**The task:**
Below are several entries. Transcribe exactly those lines that fall from the one with "Visual Studio Version: 2019 16.8.5" through the one with "-For every frame, every", end lines included.

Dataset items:
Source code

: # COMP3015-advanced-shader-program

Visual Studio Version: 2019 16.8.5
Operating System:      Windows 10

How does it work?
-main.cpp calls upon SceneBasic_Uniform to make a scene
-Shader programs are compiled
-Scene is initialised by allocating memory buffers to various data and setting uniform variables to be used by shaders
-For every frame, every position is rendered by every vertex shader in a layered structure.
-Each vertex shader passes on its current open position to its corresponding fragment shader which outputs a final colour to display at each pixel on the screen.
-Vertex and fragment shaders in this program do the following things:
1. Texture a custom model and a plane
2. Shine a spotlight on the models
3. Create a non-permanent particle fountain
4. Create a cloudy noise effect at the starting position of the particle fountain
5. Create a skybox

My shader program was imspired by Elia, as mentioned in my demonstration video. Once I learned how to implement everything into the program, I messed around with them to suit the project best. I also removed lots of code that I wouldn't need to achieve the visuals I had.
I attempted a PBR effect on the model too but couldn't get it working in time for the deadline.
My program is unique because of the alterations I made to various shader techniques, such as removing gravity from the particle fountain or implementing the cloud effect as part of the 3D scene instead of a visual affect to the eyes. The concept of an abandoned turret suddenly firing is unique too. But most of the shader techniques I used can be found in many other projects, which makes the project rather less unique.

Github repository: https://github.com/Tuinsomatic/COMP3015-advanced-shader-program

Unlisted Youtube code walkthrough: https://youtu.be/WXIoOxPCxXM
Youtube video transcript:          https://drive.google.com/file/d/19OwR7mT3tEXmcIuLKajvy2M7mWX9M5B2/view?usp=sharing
--
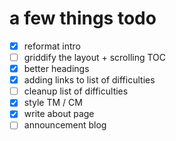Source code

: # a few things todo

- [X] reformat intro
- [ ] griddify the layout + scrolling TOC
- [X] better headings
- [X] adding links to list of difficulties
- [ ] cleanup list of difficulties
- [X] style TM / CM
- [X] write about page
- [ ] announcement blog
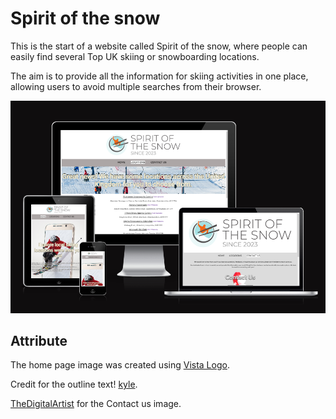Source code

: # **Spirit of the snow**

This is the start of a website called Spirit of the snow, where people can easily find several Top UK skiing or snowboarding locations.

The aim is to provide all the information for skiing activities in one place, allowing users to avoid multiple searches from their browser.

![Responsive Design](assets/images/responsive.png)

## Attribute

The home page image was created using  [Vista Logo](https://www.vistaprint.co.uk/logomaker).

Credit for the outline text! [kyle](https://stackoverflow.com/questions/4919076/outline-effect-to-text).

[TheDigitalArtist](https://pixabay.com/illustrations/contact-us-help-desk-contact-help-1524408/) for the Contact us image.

**Exercise response:**
Visual Studio Version: 2019 16.8.5
Operating System:      Windows 10

How does it work?
-main.cpp calls upon SceneBasic_Uniform to make a scene
-Shader programs are compiled
-Scene is initialised by allocating memory buffers to various data and setting uniform variables to be used by shaders
-For every frame, every position is rendered by every vertex shader in a layered structure.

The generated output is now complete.